If a line in the records below contains "manos", copy that line.

START The data

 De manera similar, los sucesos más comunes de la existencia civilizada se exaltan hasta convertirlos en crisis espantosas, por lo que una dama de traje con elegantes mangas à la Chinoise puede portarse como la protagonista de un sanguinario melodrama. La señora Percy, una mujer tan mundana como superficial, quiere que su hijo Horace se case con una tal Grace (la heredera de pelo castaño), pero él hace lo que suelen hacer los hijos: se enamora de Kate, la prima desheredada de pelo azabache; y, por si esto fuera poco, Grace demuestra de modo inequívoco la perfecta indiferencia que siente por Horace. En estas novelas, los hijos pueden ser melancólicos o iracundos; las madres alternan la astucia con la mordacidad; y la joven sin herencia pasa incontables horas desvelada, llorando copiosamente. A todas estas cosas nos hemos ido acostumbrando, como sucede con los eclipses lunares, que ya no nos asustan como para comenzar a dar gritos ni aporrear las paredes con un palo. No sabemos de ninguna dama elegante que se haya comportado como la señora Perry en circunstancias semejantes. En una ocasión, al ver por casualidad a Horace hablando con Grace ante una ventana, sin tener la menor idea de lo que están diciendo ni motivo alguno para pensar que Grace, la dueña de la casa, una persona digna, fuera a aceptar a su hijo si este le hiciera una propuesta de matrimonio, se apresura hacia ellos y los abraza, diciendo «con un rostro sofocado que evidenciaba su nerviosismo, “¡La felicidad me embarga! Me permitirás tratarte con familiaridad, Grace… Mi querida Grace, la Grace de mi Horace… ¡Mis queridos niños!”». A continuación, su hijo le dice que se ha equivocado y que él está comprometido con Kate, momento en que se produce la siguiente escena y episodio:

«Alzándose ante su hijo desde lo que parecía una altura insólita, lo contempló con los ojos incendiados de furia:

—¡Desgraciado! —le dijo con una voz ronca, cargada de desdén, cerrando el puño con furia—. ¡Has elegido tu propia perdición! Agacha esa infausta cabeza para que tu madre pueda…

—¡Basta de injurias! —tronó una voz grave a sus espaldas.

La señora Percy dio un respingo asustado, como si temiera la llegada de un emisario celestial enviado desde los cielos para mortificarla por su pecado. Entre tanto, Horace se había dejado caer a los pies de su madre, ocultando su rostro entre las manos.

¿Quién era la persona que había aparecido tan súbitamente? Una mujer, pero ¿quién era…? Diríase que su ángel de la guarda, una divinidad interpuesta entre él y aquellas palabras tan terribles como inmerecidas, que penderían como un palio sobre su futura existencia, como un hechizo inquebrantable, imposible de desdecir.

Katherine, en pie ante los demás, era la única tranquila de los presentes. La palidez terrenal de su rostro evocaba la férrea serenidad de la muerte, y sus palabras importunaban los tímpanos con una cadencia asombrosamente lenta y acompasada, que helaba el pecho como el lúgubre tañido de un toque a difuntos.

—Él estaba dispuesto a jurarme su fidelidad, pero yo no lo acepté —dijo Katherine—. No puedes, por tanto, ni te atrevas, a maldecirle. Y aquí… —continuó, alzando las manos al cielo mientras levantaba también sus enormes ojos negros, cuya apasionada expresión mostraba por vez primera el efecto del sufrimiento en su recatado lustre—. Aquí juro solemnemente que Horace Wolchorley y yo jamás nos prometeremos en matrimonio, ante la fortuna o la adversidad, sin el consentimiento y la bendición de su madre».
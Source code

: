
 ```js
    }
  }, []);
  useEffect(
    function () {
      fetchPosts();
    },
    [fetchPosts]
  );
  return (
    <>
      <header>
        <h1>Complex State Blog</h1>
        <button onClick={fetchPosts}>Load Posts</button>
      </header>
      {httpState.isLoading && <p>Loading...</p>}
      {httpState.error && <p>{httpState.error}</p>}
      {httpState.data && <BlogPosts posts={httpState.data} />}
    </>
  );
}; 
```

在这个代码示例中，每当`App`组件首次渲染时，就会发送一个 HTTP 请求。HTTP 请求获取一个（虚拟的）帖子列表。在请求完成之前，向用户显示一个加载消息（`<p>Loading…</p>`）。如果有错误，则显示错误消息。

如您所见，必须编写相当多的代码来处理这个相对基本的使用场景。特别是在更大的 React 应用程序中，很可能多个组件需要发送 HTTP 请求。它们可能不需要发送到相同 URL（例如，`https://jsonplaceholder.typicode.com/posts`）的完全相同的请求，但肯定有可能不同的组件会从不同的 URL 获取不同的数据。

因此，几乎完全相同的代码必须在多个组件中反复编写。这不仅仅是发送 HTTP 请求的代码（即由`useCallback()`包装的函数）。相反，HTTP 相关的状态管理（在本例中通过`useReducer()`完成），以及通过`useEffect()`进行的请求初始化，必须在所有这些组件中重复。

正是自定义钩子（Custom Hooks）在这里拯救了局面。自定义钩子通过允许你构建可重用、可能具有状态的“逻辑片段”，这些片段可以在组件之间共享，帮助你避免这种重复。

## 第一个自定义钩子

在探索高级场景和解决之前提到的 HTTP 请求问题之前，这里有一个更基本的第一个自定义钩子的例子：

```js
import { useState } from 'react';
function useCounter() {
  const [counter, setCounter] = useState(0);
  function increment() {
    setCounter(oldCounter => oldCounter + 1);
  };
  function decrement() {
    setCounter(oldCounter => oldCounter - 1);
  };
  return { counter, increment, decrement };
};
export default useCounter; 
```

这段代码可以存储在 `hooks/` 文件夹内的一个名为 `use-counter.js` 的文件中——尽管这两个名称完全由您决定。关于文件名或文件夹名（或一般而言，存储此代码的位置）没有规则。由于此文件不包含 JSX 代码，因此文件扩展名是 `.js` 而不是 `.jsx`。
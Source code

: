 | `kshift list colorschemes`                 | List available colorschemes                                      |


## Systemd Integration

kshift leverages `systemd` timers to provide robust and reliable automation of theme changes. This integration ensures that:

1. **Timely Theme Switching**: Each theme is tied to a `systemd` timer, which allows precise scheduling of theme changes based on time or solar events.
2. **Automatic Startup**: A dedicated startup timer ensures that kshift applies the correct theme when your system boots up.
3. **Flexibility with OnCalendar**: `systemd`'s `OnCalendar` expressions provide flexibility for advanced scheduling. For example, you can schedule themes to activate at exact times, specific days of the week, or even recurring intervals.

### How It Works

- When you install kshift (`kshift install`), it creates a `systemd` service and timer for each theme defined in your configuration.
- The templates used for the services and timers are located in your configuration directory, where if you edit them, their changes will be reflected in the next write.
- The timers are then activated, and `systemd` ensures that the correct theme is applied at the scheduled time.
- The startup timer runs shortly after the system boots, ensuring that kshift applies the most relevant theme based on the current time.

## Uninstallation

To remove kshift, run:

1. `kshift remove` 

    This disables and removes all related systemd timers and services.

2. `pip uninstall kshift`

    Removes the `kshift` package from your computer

END The data

Expected answer:
La señora Percy dio un respingo asustado, como si temiera la llegada de un emisario celestial enviado desde los cielos para mortificarla por su pecado. Entre tanto, Horace se había dejado caer a los pies de su madre, ocultando su rostro entre las manos.
—Él estaba dispuesto a jurarme su fidelidad, pero yo no lo acepté —dijo Katherine—. No puedes, por tanto, ni te atrevas, a maldecirle. Y aquí… —continuó, alzando las manos al cielo mientras levantaba también sus enormes ojos negros, cuya apasionada expresión mostraba por vez primera el efecto del sufrimiento en su recatado lustre—. Aquí juro solemnemente que Horace Wolchorley y yo jamás nos prometeremos en matrimonio, ante la fortuna o la adversidad, sin el consentimiento y la bendición de su madre».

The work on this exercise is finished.